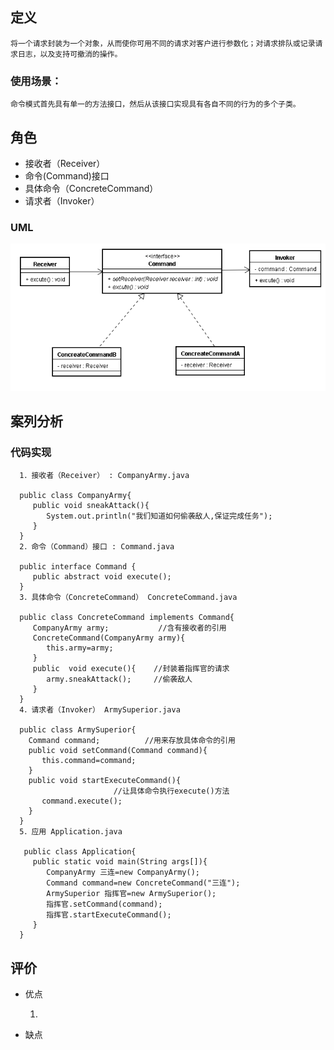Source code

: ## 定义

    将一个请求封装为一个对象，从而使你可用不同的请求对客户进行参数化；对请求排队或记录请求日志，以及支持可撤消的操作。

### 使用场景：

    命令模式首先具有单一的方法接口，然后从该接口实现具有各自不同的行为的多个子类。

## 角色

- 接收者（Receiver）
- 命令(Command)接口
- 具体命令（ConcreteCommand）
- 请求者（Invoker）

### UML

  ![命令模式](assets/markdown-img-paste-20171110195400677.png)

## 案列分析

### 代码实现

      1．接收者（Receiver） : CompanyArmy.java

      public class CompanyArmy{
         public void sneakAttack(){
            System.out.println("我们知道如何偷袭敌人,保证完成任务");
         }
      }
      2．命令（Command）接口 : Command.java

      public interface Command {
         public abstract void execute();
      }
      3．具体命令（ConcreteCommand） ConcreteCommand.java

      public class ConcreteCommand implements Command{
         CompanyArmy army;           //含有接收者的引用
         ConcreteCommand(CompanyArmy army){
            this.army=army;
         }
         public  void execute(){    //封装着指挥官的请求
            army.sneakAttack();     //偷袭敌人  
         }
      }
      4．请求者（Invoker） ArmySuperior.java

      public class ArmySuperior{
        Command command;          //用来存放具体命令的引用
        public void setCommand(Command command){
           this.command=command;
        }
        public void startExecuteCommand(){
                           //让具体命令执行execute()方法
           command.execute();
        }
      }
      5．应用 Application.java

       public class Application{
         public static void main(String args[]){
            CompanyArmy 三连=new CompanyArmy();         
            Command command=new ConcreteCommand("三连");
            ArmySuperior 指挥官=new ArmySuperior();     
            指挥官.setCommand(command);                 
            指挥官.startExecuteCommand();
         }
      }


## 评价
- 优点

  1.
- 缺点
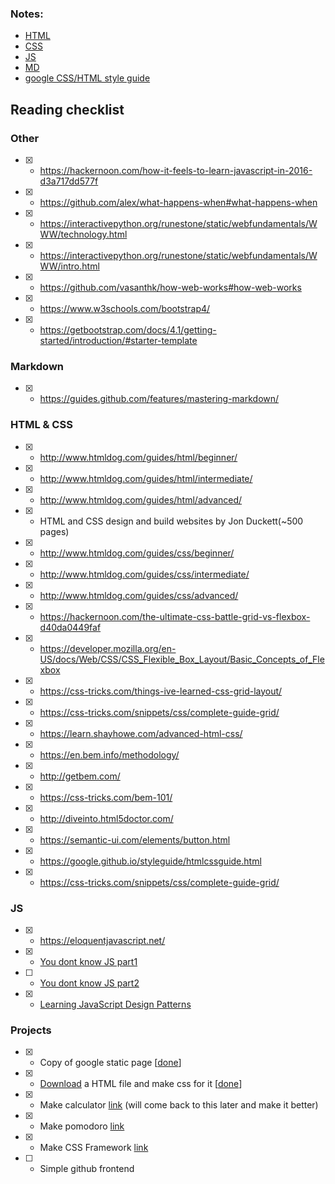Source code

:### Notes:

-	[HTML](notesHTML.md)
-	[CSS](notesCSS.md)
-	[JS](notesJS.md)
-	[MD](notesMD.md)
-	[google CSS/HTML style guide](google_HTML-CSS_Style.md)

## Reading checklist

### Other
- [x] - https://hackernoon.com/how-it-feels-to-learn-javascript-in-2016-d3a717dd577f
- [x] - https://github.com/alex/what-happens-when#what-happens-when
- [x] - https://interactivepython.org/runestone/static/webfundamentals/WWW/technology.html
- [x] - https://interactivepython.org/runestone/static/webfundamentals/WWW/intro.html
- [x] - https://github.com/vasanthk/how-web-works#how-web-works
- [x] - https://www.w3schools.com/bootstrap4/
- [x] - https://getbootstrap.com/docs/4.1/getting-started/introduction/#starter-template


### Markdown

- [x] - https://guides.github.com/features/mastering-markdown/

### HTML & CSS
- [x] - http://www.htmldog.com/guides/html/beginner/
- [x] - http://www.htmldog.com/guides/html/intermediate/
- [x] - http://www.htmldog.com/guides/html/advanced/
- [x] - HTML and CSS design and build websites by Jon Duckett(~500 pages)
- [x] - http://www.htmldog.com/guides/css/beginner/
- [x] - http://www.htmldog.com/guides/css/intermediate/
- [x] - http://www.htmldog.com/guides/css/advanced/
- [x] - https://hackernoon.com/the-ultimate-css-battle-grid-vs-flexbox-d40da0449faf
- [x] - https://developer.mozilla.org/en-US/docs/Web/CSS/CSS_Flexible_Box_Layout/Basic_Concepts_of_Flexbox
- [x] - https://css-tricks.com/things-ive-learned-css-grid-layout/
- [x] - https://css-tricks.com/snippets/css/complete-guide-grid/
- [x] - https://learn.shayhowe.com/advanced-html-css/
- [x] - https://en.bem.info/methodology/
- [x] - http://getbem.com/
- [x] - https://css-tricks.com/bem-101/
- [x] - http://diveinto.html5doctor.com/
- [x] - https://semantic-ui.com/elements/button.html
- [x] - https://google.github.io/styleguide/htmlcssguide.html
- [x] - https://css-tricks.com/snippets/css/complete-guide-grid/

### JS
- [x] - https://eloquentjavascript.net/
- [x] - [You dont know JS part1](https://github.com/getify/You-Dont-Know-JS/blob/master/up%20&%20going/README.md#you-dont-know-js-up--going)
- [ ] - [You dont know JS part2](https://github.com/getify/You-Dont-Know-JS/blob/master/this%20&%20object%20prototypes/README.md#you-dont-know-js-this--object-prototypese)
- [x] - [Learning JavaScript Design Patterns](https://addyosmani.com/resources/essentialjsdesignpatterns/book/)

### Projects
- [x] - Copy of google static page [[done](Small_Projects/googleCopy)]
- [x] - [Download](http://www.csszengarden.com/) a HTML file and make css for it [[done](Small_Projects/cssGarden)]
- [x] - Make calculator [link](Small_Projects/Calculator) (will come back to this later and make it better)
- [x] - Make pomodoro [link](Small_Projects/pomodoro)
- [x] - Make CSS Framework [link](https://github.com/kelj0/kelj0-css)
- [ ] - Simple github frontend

○ ○ ○ ○ ○

• **What is expected**
Every line above goes into your copy exactly; no images go in.

• **Output for this task**
Source code

: ## 定义

    将一个请求封装为一个对象，从而使你可用不同的请求对客户进行参数化；对请求排队或记录请求日志，以及支持可撤消的操作。

### 使用场景：

    命令模式首先具有单一的方法接口，然后从该接口实现具有各自不同的行为的多个子类。

## 角色

- 接收者（Receiver）
- 命令(Command)接口
- 具体命令（ConcreteCommand）
- 请求者（Invoker）

### UML

  ![命令模式](assets/markdown-img-paste-20171110195400677.png)

## 案列分析

### 代码实现

      1．接收者（Receiver） : CompanyArmy.java

      public class CompanyArmy{
         public void sneakAttack(){
            System.out.println("我们知道如何偷袭敌人,保证完成任务");
         }
      }
      2．命令（Command）接口 : Command.java

      public interface Command {
         public abstract void execute();
      }
      3．具体命令（ConcreteCommand） ConcreteCommand.java

      public class ConcreteCommand implements Command{
         CompanyArmy army;           //含有接收者的引用
         ConcreteCommand(CompanyArmy army){
            this.army=army;
         }
         public  void execute(){    //封装着指挥官的请求
            army.sneakAttack();     //偷袭敌人  
         }
      }
      4．请求者（Invoker） ArmySuperior.java

      public class ArmySuperior{
        Command command;          //用来存放具体命令的引用
        public void setCommand(Command command){
           this.command=command;
        }
        public void startExecuteCommand(){
                           //让具体命令执行execute()方法
           command.execute();
        }
      }
      5．应用 Application.java

       public class Application{
         public static void main(String args[]){
            CompanyArmy 三连=new CompanyArmy();         
            Command command=new ConcreteCommand("三连");
            ArmySuperior 指挥官=new ArmySuperior();     
            指挥官.setCommand(command);                 
            指挥官.startExecuteCommand();
         }
      }


## 评价
- 优点

  1.
- 缺点
Source code

:### Notes:

-	[HTML](notesHTML.md)
-	[CSS](notesCSS.md)
-	[JS](notesJS.md)
-	[MD](notesMD.md)
-	[google CSS/HTML style guide](google_HTML-CSS_Style.md)

## Reading checklist

### Other
- [x] - https://hackernoon.com/how-it-feels-to-learn-javascript-in-2016-d3a717dd577f
- [x] - https://github.com/alex/what-happens-when#what-happens-when
- [x] - https://interactivepython.org/runestone/static/webfundamentals/WWW/technology.html
- [x] - https://interactivepython.org/runestone/static/webfundamentals/WWW/intro.html
- [x] - https://github.com/vasanthk/how-web-works#how-web-works
- [x] - https://www.w3schools.com/bootstrap4/
- [x] - https://getbootstrap.com/docs/4.1/getting-started/introduction/#starter-template


### Markdown

- [x] - https://guides.github.com/features/mastering-markdown/

### HTML & CSS
- [x] - http://www.htmldog.com/guides/html/beginner/
- [x] - http://www.htmldog.com/guides/html/intermediate/
- [x] - http://www.htmldog.com/guides/html/advanced/
- [x] - HTML and CSS design and build websites by Jon Duckett(~500 pages)
- [x] - http://www.htmldog.com/guides/css/beginner/
- [x] - http://www.htmldog.com/guides/css/intermediate/
- [x] - http://www.htmldog.com/guides/css/advanced/
- [x] - https://hackernoon.com/the-ultimate-css-battle-grid-vs-flexbox-d40da0449faf
- [x] - https://developer.mozilla.org/en-US/docs/Web/CSS/CSS_Flexible_Box_Layout/Basic_Concepts_of_Flexbox
- [x] - https://css-tricks.com/things-ive-learned-css-grid-layout/
- [x] - https://css-tricks.com/snippets/css/complete-guide-grid/
- [x] - https://learn.shayhowe.com/advanced-html-css/
- [x] - https://en.bem.info/methodology/
- [x] - http://getbem.com/
- [x] - https://css-tricks.com/bem-101/
- [x] - http://diveinto.html5doctor.com/
- [x] - https://semantic-ui.com/elements/button.html
- [x] - https://google.github.io/styleguide/htmlcssguide.html
- [x] - https://css-tricks.com/snippets/css/complete-guide-grid/

### JS
- [x] - https://eloquentjavascript.net/
- [x] - [You dont know JS part1](https://github.com/getify/You-Dont-Know-JS/blob/master/up%20&%20going/README.md#you-dont-know-js-up--going)
- [ ] - [You dont know JS part2](https://github.com/getify/You-Dont-Know-JS/blob/master/this%20&%20object%20prototypes/README.md#you-dont-know-js-this--object-prototypese)
- [x] - [Learning JavaScript Design Patterns](https://addyosmani.com/resources/essentialjsdesignpatterns/book/)

### Projects
- [x] - Copy of google static page [[done](Small_Projects/googleCopy)]
- [x] - [Download](http://www.csszengarden.com/) a HTML file and make css for it [[done](Small_Projects/cssGarden)]
- [x] - Make calculator [link](Small_Projects/Calculator) (will come back to this later and make it better)
- [x] - Make pomodoro [link](Small_Projects/pomodoro)
- [x] - Make CSS Framework [link](https://github.com/kelj0/kelj0-css)
- [ ] - Simple github frontend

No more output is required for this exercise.